» EXERCISE DESCRIPTION
In the entries below, find each line bearing the string "asyncio" and copy it.

[DATA TO PROCESS Boundary: Start]

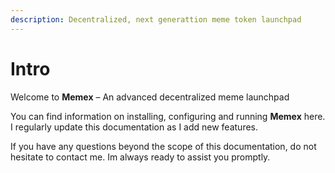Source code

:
 ```yaml
---
description: Decentralized, next generattion meme token launchpad
---
```


# Intro

Welcome to **Memex** – An advanced decentralized meme launchpad

You can find information on installing, configuring and running **Memex** here. I regularly update this documentation as I add new features.

If you have any  questions  beyond the scope of this documentation,  do not hesitate to contact me.  Im always ready to assist you promptly.
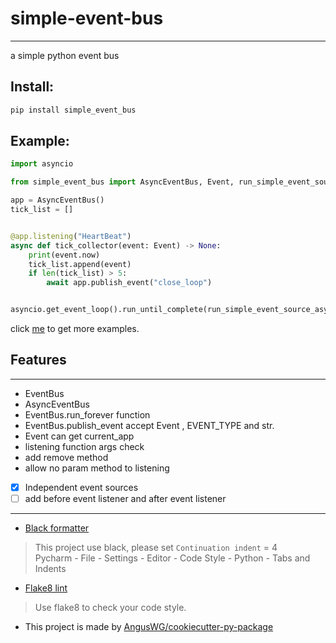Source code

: # simple-event-bus

--- 

a simple python event bus

## Install:

``` bash
pip install simple_event_bus
```

## Example:

```python
import asyncio

from simple_event_bus import AsyncEventBus, Event, run_simple_event_source_async

app = AsyncEventBus()
tick_list = []


@app.listening("HeartBeat")
async def tick_collector(event: Event) -> None:
    print(event.now)
    tick_list.append(event)
    if len(tick_list) > 5:
        await app.publish_event("close_loop")


asyncio.get_event_loop().run_until_complete(run_simple_event_source_async(app))
```

click [me](./example) to get more examples.

## Features

---

* EventBus
* AsyncEventBus
* EventBus.run_forever function
* EventBus.publish_event accept Event , EVENT_TYPE and str.
* Event can get current_app
* listening function args check
* add remove method
* allow no param method to listening
  
* [x] Independent event sources
* [ ] add before event listener and after event listener

---

* [Black formatter](https://github.com/psf/black)

> This project use black, please set `Continuation indent` = 4  
> Pycharm - File - Settings - Editor - Code Style - Python - Tabs and Indents

* [Flake8 lint](https://github.com/PyCQA/flake8)

> Use flake8 to check your code style.

* This project is made by [AngusWG/cookiecutter-py-package](https://github.com/AngusWG/cookiecutter-py-package.git)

[DATA TO PROCESS Boundary: End]

» RESPONSE FOR THIS EXERCISE
import asyncio
asyncio.get_event_loop().run_until_complete(run_simple_event_source_async(app))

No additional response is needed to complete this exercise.